There are several mechanisms that could account for modifications of the ON bipolar cell synaptic current by DAG. One such mechanism involves the use of polyunsaturated fatty acids (PUFAs). PUFAs are produced by the cleavage of DAG by the enzyme DAG lipase and have been shown to play a role in the regulation of TRP channels (Leung et al., 2008). We therefore tested the possibility that PUFAs modulate TRPM1 by inhibiting DAG lipase. Figure 2, E and F, shows representative traces and a summary of the effects of dialyzing the cell with the DAG lipase inhibitor RHC 80267 (n = 5). At concentrations of 10 and 15 μm, RHC 80267 did not significantly increase the current amplitude over time (136.48 ± 17.24% of the response at break-in), implying that PUFAs do not modulate TRPM1 current. Reducing hydrolysis of DAG by inhibiting DAG lipase increases free intracellular DAG, and these higher levels of DAG may account for the slight potentiation that we observe.
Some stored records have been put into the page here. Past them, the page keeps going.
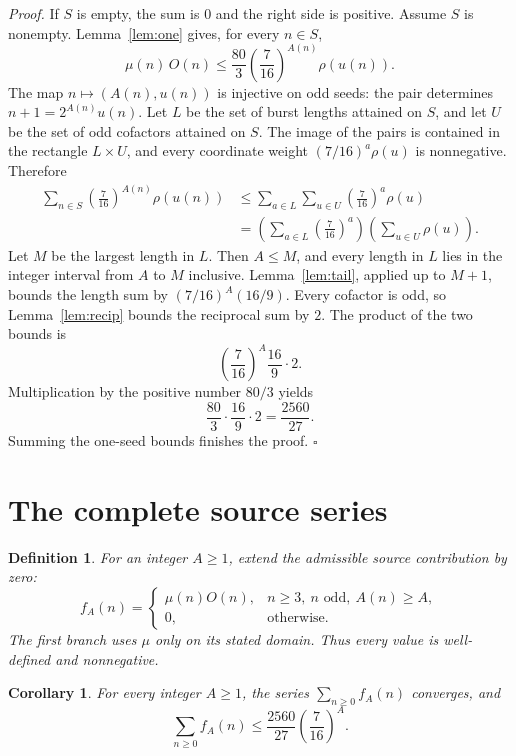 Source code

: \documentclass[11pt,letterpaper]{article}
\newtheorem{corollary}[theorem]{Corollary}
\newtheorem{definition}[theorem]{Definition}
\newenvironment{proof}{\noindent\textit{Proof.}}{\hfill\(\square\)}
\begin{document}
\begin{proof}
If \(S\) is empty, the sum is \(0\) and the right side is positive. Assume \(S\) is nonempty. Lemma~\ref{lem:one} gives, for every \(n\in S\),
\[
\mu(n)\,O(n)
\le\frac{80}{3}\left(\frac{7}{16}\right)^{A(n)}\rho(u(n)).
\]
The map \(n\mapsto(A(n),u(n))\) is injective on odd seeds: the pair determines \(n+1=2^{A(n)}u(n)\). Let \(L\) be the set of burst lengths attained on \(S\), and let \(U\) be the set of odd cofactors attained on \(S\). The image of the pairs is contained in the rectangle \(L\times U\), and every coordinate weight \((7/16)^{a}\rho(u)\) is nonnegative. Therefore
\begin{align*}
\sum_{n\in S}\left(\frac{7}{16}\right)^{A(n)}\rho(u(n))
&\le\sum_{a\in L}\sum_{u\in U}\left(\frac{7}{16}\right)^{a}\rho(u)\\
&=\left(\sum_{a\in L}\left(\frac{7}{16}\right)^{a}\right)
\left(\sum_{u\in U}\rho(u)\right).
\end{align*}
Let \(M\) be the largest length in \(L\). Then \(A\le M\), and every length in \(L\) lies in the integer interval from \(A\) to \(M\) inclusive. Lemma~\ref{lem:tail}, applied up to \(M+1\), bounds the length sum by \((7/16)^{A}(16/9)\). Every cofactor is odd, so Lemma~\ref{lem:recip} bounds the reciprocal sum by \(2\). The product of the two bounds is
\[
\left(\frac{7}{16}\right)^{A}\frac{16}{9}\cdot 2.
\]
Multiplication by the positive number \(80/3\) yields
\[
\frac{80}{3}\cdot\frac{16}{9}\cdot 2
=\frac{2560}{27}.
\]
Summing the one-seed bounds finishes the proof.
\end{proof}

\section{The complete source series}

\begin{definition}
For an integer \(A\ge1\), extend the admissible source contribution by zero:
\[
f_A(n)=
\begin{cases}
\mu(n)O(n),&n\ge3,\ n\text{ odd},\ A(n)\ge A,\\
0,&\text{otherwise}.
\end{cases}
\]
The first branch uses \(\mu\) only on its stated domain. Thus every value is well-defined and nonnegative.
\end{definition}

\begin{corollary}
\label{cor:series}
For every integer \(A\ge1\), the series \(\sum_{n\ge0}f_A(n)\) converges, and
\[
\sum_{n\ge0}f_A(n)
\le\frac{2560}{27}\left(\frac7{16}\right)^A.
\]
\end{corollary}
\end{document}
Potentiation by DAG is PKC dependent
DAG is an activator of PKC (Nishizuka, 1984, Nishizuka et al., 1984), which is expressed at high levels in certain classes of ON bipolar cells (Greferath et al., 1990, Fyk-Kolodziej et al., 2002). We therefore tested the possibility that DAG potentiates TRPM1 current by activating PKCα. Many ion channels contain PKC phosphorylation sites that render them susceptible to phosphorylation-induced changes in function. We used a PKC inhibitory peptide (10 μm) to determine whether preventing PKC phosphorylation would affect the ability of exogenous DAG to potentiate the current. Dialysis of the PKC inhibitory peptide in combination with OAG prevented the OAG-mediated increase in the current amplitude (Fig. 3A,C) (n = 6; 127.4 ± 16.99% of the response at break-in), which suggests that the activation of PKC is required for modulation.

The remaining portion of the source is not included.